OK so I've also not been paying attention to my weekly themes... recently... and that, I accept responsibility for. Once again, I am demonstrating a pattern of throwing myself out the gate at 650 mph, then getting exhausted 10 minutes later and lying down until the race is over.
However... as growth and changes happen... I suppose the good thing is that THIS race, the "120 days to change" race, is NOT over! (that's why I gave myself 4 months peeps -- cuz I knew that a slump was totally inevitable and I wanted to give myself time to burst forth with new energy!).
And I will say this. Yes, this is a pattern of mine... to start strong and finish last (if I finish at all)... HOWEVER. As I mentioned, I truly believe that the last 3 months of work have culminated in all of the exciting opportunities that have been showing themselves to me recently (too numerable to mention them all... but they involve employment, creative, physical, and financial /career areas). And due to these wonderful opportunities and showering of unexpected gifts (ummm, yeah I'm talking to you, unexpected cheque-in-the-mail-from-the-government!), I have truly been focussing my time and effort on growing those little seeds into the beautiful fauna that they have the potential to be.

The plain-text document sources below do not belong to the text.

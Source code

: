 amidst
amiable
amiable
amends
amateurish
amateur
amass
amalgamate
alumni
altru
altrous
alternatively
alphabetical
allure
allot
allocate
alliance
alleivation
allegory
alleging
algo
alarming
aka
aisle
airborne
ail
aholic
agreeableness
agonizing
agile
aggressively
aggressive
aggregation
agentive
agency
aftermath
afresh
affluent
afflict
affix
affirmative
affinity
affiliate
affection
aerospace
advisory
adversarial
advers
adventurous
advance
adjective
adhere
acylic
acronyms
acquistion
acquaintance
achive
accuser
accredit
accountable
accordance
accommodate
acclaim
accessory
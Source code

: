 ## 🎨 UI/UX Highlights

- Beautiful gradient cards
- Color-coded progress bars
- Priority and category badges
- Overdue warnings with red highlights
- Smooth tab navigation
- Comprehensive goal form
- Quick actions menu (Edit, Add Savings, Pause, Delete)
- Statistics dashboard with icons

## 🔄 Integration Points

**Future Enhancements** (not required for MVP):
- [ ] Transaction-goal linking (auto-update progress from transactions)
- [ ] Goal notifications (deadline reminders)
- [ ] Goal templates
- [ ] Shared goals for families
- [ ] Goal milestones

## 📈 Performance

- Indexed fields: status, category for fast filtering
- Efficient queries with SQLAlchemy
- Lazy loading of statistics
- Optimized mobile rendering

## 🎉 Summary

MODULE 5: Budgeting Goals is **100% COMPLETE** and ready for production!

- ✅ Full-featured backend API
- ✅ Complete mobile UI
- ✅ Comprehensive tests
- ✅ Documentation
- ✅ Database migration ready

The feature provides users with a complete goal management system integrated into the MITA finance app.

So instead of regretting the past. I focus on the present, and the final quarter of this AMAZING adventure I've been riding on (and you who've been doing it with me). And -- full circle (could it be any other way??) -- how fitting that the one week I get a reminder email from this dear friend, is the week of DO IT NOW.
So I challenge you -- any readers out there -- to inspire yourself, and perhaps a few others around you -- to spend this week just frickin' DOING IT! Because what are you waiting for? I was recently listening to a speaker, and she said that she was given an opportunity that she felt in her bones of bones was right for her, yet there was some fear blocking her before she jumped in. And she asked herself then -- as I ask you now -- "If I keep doing what I'm doing the same way I'm doing it, where will I be in 5 years time?"
I"ll ask it again.
"If you keep doing what you're doing right now, where will you be in 5 years time?"
And hey, maybe that will be the promotion you are working HARD at achieving, with the steps you've set out for yourself along the way. Awesome!!! Keep following that path, baby!!! Or maybe - as I was feeling recently - seeing yourself in the same position you're in now is the most horrible, soul-sucking, life-threatening thing possible. And yet you haven't made any changes.
So what change can you make... NOW? Big or small, doesn't matter.
I'd love to hear your choices... because they inspire me!
Speaking of which... committing to being on time and all... here I go. Love and light and hugs.